- _Required action_
Only lines containing the string "vuole" belong in the answer; find them in the records and copy them.
************
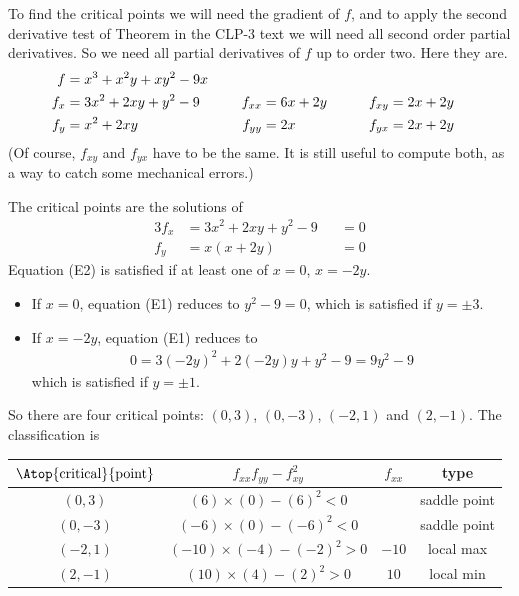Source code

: \begin{solution}
To find the critical points we will need the
gradient of $f$, and to apply the second derivative test of 
Theorem  in the CLP-3 text 
we will need all 
second order partial derivatives. So we need all partial derivatives of
$f$ up to order two.
Here they are.
\begin{alignat*}{3}
f&=x^3 + x^2y + xy^2 - 9x \hidewidth\\
f_x&=3x^2+2xy+y^2-9 \qquad   & f_{xx}&=6x+2y \qquad & f_{xy}&= 2x+2y\\
f_y&=x^2+2xy  & f_{yy}&=2x\qquad & f_{yx}&= 2x+2y
\end{alignat*}
(Of course, $f_{xy}$ and $f_{yx}$ have to be the same. It is still
useful to compute both, as a way to catch some mechanical errors.)

The critical points are the solutions of
\begin{alignat*}{3}
f_x&=3x^2+2xy+y^2-9&&=0  \tag{E1} \\
f_y&=x(x+2y) &&= 0  \tag{E2}
\end{alignat*}
Equation (E2) is satisfied if at least one of $x=0$, $x=-2y$.
\begin{itemize}
\item If $x=0$, equation (E1) reduces to $y^2-9=0$,
which is satisfied if $y=\pm 3$.

\item If $x=-2y$, equation (E1) reduces to 
\begin{align*}
0=3(-2y)^2+2(-2y)y+y^2-9=9y^2-9
\end{align*}
which is satisfied if $y=\pm 1$.

\end{itemize}

So there are four critical points: $(0,3)$, $(0,-3)$, $(-2,1)$ and $(2,-1)$.
The classification is
\begin{center}
\renewcommand{\arraystretch}{1.3}
     \begin{tabular}{|c|c|c|c|}
     \hline
    $\Atop{\text{critical}}{\text{point}}$  & $f_{xx}f_{yy}-f_{xy}^2$ & 
                                                          $f_{xx}$ & type \\    
    \hline
     $(0,3)$  & 
           $(6)\times (0)-(6)^2< 0$ &   & 
                                                saddle point  \\ \hline
     $(0,-3)$  & 
       $(-6)\times (0)-(-6)^2<0$ &  & 
                                                saddle point \\  \hline
     $(-2,1)$  & 
       $(-10)\times (-4)-(-2)^2>0$ &  $-10$ & 
                                                local max \\  \hline
     $(2,-1)$  & 
       $(10)\times (4)-(2)^2>0$   & $10$ & 
                                                local min \\  \hline
     \end{tabular}
\renewcommand{\arraystretch}{1.0}
\end{center}
\end{solution}


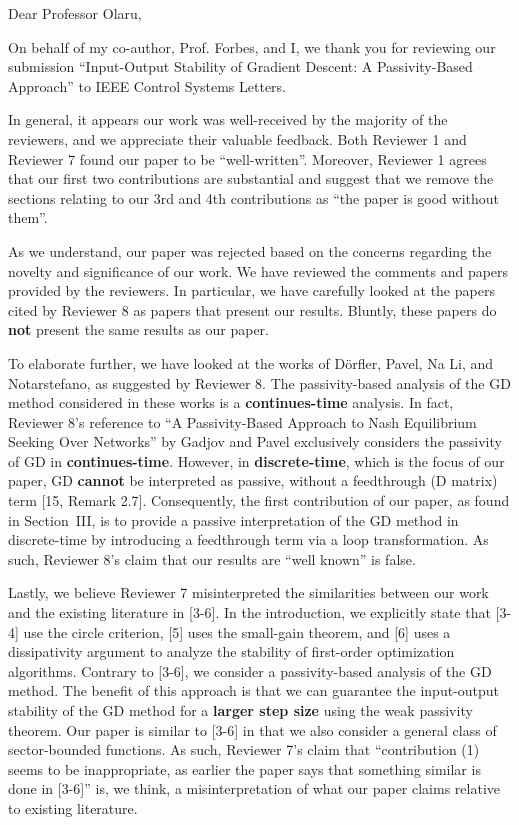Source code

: \thispagestyle{empty}
\setcounter{page}{0}
\begin{flushleft}
    Dear Professor Olaru,

    On behalf of my co-author, Prof. Forbes, and I, we thank you for reviewing our submission ``Input-Output Stability of Gradient Descent: A Passivity-Based Approach'' to IEEE Control Systems Letters.

    In general, it appears our work was well-received by the majority of the reviewers, and we appreciate their valuable feedback. Both Reviewer 1 and Reviewer 7 found our paper to be ``well-written''. Moreover, Reviewer 1 agrees that our first two contributions are substantial and suggest that we remove the sections relating to our 3rd and 4th contributions as ``the paper is good without them''.
    
    As we understand, our paper was rejected based on the concerns regarding the novelty and significance of our work. We have reviewed the comments and papers provided by the reviewers. In particular, we have carefully looked at the papers cited by Reviewer 8 as papers that present our results. Bluntly, these papers do \textbf{not} present the same results as our paper.

    To elaborate further, we have looked at the works of Dörfler, Pavel, Na Li, and Notarstefano, as suggested by Reviewer 8. The passivity-based analysis of the GD method considered in these works is a \textbf{continues-time} analysis. In fact, Reviewer 8's reference to ``A Passivity-Based Approach to Nash Equilibrium Seeking Over Networks'' by Gadjov and Pavel exclusively considers the passivity of GD in \textbf{continues-time}. However, in \textbf{discrete-time}, which is the focus of our paper, GD \textbf{cannot} be interpreted as passive, without a feedthrough (D matrix) term [15, Remark 2.7]. Consequently, the first contribution of our paper, as found in Section~III, is to provide a passive interpretation of the GD method in discrete-time by introducing a feedthrough term via a loop transformation. As such, Reviewer 8's claim that our results are ``well known'' is false.

    Lastly, we believe Reviewer 7 misinterpreted the similarities between our work and the existing literature in [3-6]. In the introduction, we explicitly state that [3-4] use the circle criterion, [5] uses the small-gain theorem, and [6] uses a dissipativity argument to analyze the stability of first-order optimization algorithms. Contrary to [3-6], we consider a passivity-based analysis of the GD method. The benefit of this approach is that we can guarantee the input-output stability of the GD method for a \textbf{larger step size} using the weak passivity theorem. Our paper is similar to [3-6] in that we also consider a general class of sector-bounded functions. As such, Reviewer 7's claim that ``contribution (1) seems to be inappropriate, as earlier the paper says that something similar is done in [3-6]'' is, we think, a misinterpretation of what our paper claims relative to existing literature.


\end{flushleft}
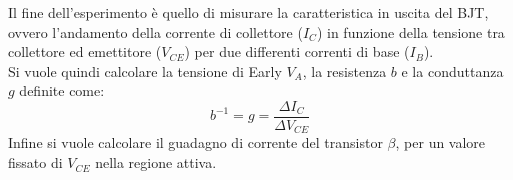 \documentclass[../main.tex]{subfiles}
\begin{document}
    Il fine dell'esperimento è quello di misurare la caratteristica in uscita del BJT,
    ovvero l'andamento della corrente di collettore ($I_C$) in funzione della tensione
    tra collettore ed emettitore ($V_{CE}$) per due differenti correnti di base ($I_B$). \\
    Si vuole quindi calcolare la tensione di Early $V_A$, la resistenza $b$ e la
    conduttanza $g$ definite come:
    \begin{equation}
        b^{-1} = g = \frac{\varDelta I_C}{\varDelta V_{CE}}
        \label{eq:g/b}
    \end{equation}
    Infine si vuole calcolare il guadagno di corrente del transistor
    $\beta$, per un valore fissato di $V_{CE}$ nella regione attiva.

\end{document}
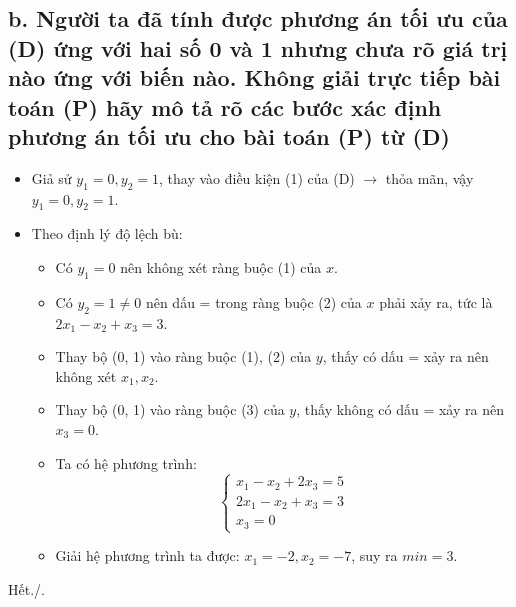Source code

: \documentclass[12pt,a4paper]{article}
\begin{document}
		\subsection*{b. Người ta đã tính được phương án tối ưu của (D) ứng với hai số
0 và 1 nhưng chưa rõ giá trị nào ứng với biến nào. Không giải trực tiếp bài toán (P) hãy mô tả rõ các bước xác định phương án tối ưu cho bài toán (P) từ (D)}
			\begin{itemize}
				\item Giả sử $y_1 = 0, y_2 = 1$, thay vào điều kiện (1) của (D) $\rightarrow$ thỏa mãn, vậy $y_1 = 0, y_2 = 1$.
				\item Theo định lý độ lệch bù:
					\begin{itemize}
						\item Có $y_1 = 0$ nên không xét ràng buộc (1) của $x$.
						\item Có $y_2 = 1 \neq 0$ nên dấu = trong ràng buộc (2) của $x$ phải xảy ra, tức là $2x_1 - x_2 + x_3 = 3$.
						\item Thay bộ (0, 1) vào ràng buộc (1), (2) của $y$, thấy có dấu = xảy ra nên không xét $x_1, x_2$.
						\item Thay bộ (0, 1) vào ràng buộc (3) của $y$, thấy không có dấu = xảy ra nên $x_3 = 0$.
						\item Ta có hệ phương trình:
							\[\begin{cases}
								x_1 - x_2 + 2x_3 = 5\\
								2x_1 - x_2 + x_3 = 3\\
								x_3 = 0
							\end{cases}\]
						\item Giải hệ phương trình ta được: $x_1 = -2, x_2 = -7$, suy ra $min = 3$. 
					\end{itemize}
			\end{itemize}
	\begin{center}
		Hết./.
	\end{center}
\end{document}
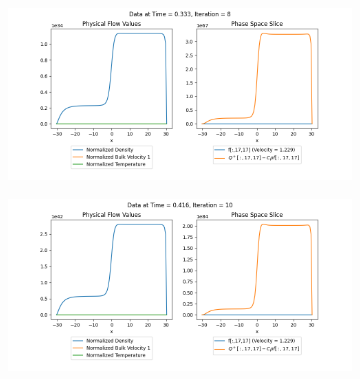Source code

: \documentclass{article}
\begin{document}
\begin{figure}[H]
    \begin{subfigure}[b]{\textwidth}
    \includegraphics[width=\textwidth]{imgs/lf_output2/plots/plot8.png}
    \end{subfigure}
    \hfill
    \begin{subfigure}[b]{\textwidth}
    \includegraphics[width=\textwidth]{imgs/lf_output2/plots/plot10.png}
    \end{subfigure}
\end{figure}
\end{document}
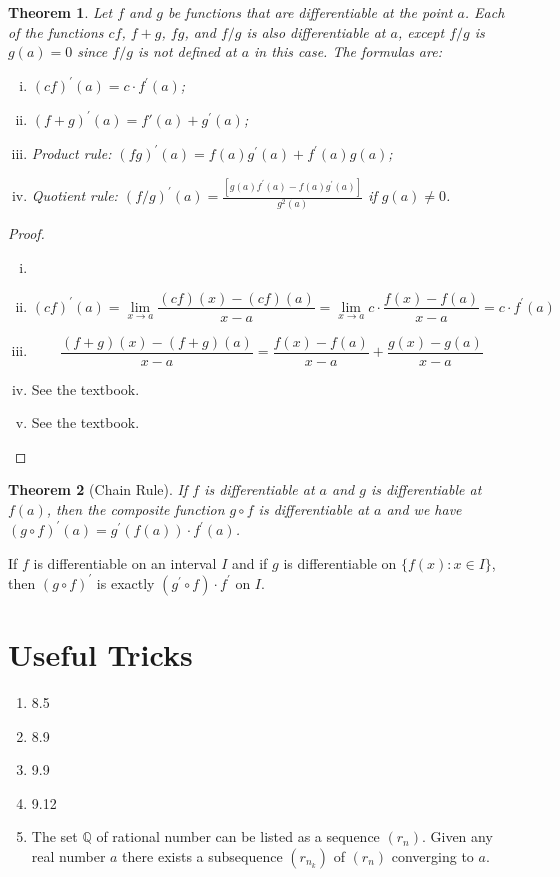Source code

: \documentclass[12pt, lettersize]{book}
\newtheorem{thm}{Theorem}[section]
\begin{document}
			\begin{thm}\label{def:28.3}
			Let $f$ and $g$ be functions that are differentiable at the point $a$. Each of the functions $cf$, $f+g$, $fg$, and $f/g$ is also differentiable at $a$, except $f/g$ is $g(a)=0$ since $f/g$ is not defined at $a$ in this case.
			The formulas are:
			\begin{enumerate}[(i)]
				\item $(cf)^\prime(a)=c\cdot f^\prime(a)$;
				\item $(f+g)^\prime(a)=f\prime(a)+g^\prime(a)$;
				\item Product rule: $(fg)^\prime(a)=f(a)g^\prime(a)+f^\prime(a)g(a)$;
				\item Quotient rule: $(f/g)^\prime(a)=\frac{[g(a)f^\prime(a)-f(a)g^\prime(a)]}{g^2(a)}$ if $g(a)\neq0$.
			\end{enumerate}
			\end{thm}
			\begin{proof}
			\begin{enumerate}[(i)]
				\item[]
				\item
				\begin{displaymath}
					(cf)^\prime(a)=\lim_{x\rightarrow a}\frac{(cf)(x)-(cf)(a)}{x-a}=\lim_{x\rightarrow a}c\cdot\frac{f(x)-f(a)}{x-a}=c\cdot f^\prime(a)
				\end{displaymath} 
				\item
				\begin{displaymath}
					\frac{(f+g)(x)-(f+g)(a)}{x-a}=\frac{f(x)-f(a)}{x-a}+\frac{g(x)-g(a)}{x-a}
				\end{displaymath}
				\item See the textbook.
				\item See the textbook.
			\end{enumerate}
			\end{proof}
			
			\begin{thm}[Chain Rule]\label{def:28.4}
			If $f$ is differentiable at $a$ and $g$ is differentiable at $f(a)$, then the composite function $g\circ f$ is differentiable at $a$ and we have $(g\circ f)^\prime(a)=g^\prime(f(a))\cdot f^\prime(a)$.
			\end{thm}
			If $f$ is differentiable on an interval $I$ and if $g$ is differentiable on $\{f(x): x\in I\}$, then $(g\circ f)^\prime$ is exactly $(g^\prime\circ f)\cdot f^\prime$ on $I$.
			
	\chapter{Useful Tricks}
	\begin{enumerate}
		\item 8.5
		\item 8.9
		\item 9.9
		\item 9.12
		\item The set $\mathbb{Q}$ of rational number can be listed as a sequence $(r_n)$. Given any real number $a$ there exists a subsequence $(r_{n_k})$ of $(r_n)$ converging to $a$.
  	\end{enumerate}
		
\end{document}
************
- _Result below_
    Si vuole quindi calcolare la tensione di Early $V_A$, la resistenza $b$ e la
    Infine si vuole calcolare il guadagno di corrente del transistor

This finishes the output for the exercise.